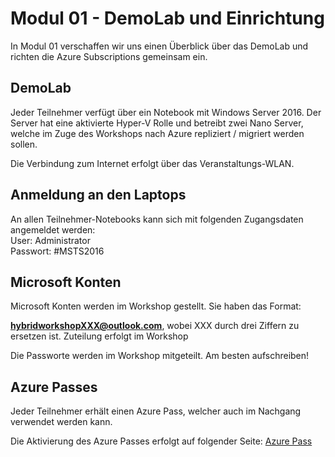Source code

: # Modul 01 - DemoLab und Einrichtung

In Modul 01 verschaffen wir uns einen Überblick über das DemoLab und richten die Azure Subscriptions gemeinsam ein.

## DemoLab

Jeder Teilnehmer verfügt über ein Notebook mit Windows Server 2016. Der Server hat eine aktivierte Hyper-V Rolle und betreibt zwei Nano Server, welche im Zuge des Workshops nach Azure repliziert / migriert werden sollen.  

Die Verbindung zum Internet erfolgt über das Veranstaltungs-WLAN.

## Anmeldung an den Laptops

An allen Teilnehmer-Notebooks kann sich mit folgenden Zugangsdaten angemeldet werden:  
User: Administrator  
Passwort: #MSTS2016  

## Microsoft Konten

Microsoft Konten werden im Workshop gestellt. Sie haben das Format:

**hybridworkshopXXX@outlook.com**, wobei XXX durch drei Ziffern zu ersetzen ist. Zuteilung erfolgt im Workshop

Die Passworte werden im Workshop mitgeteilt. Am besten aufschreiben!

## Azure Passes

Jeder Teilnehmer erhält einen Azure Pass, welcher auch im Nachgang verwendet werden kann.

Die Aktivierung des Azure Passes erfolgt auf folgender Seite: [Azure Pass](http://www.microsoftazurepass.com/)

******************************

*Work item*. Output the material word for word, omitting its pictures.

*Solution*.
Source code

: # Modul 01 - DemoLab und Einrichtung

In Modul 01 verschaffen wir uns einen Überblick über das DemoLab und richten die Azure Subscriptions gemeinsam ein.

## DemoLab

Jeder Teilnehmer verfügt über ein Notebook mit Windows Server 2016. Der Server hat eine aktivierte Hyper-V Rolle und betreibt zwei Nano Server, welche im Zuge des Workshops nach Azure repliziert / migriert werden sollen.  

Die Verbindung zum Internet erfolgt über das Veranstaltungs-WLAN.

## Anmeldung an den Laptops

An allen Teilnehmer-Notebooks kann sich mit folgenden Zugangsdaten angemeldet werden:  
User: Administrator  
Passwort: #MSTS2016  

## Microsoft Konten

Microsoft Konten werden im Workshop gestellt. Sie haben das Format:

**hybridworkshopXXX@outlook.com**, wobei XXX durch drei Ziffern zu ersetzen ist. Zuteilung erfolgt im Workshop

Die Passworte werden im Workshop mitgeteilt. Am besten aufschreiben!

## Azure Passes

Jeder Teilnehmer erhält einen Azure Pass, welcher auch im Nachgang verwendet werden kann.

Die Aktivierung des Azure Passes erfolgt auf folgender Seite: [Azure Pass](http://www.microsoftazurepass.com/)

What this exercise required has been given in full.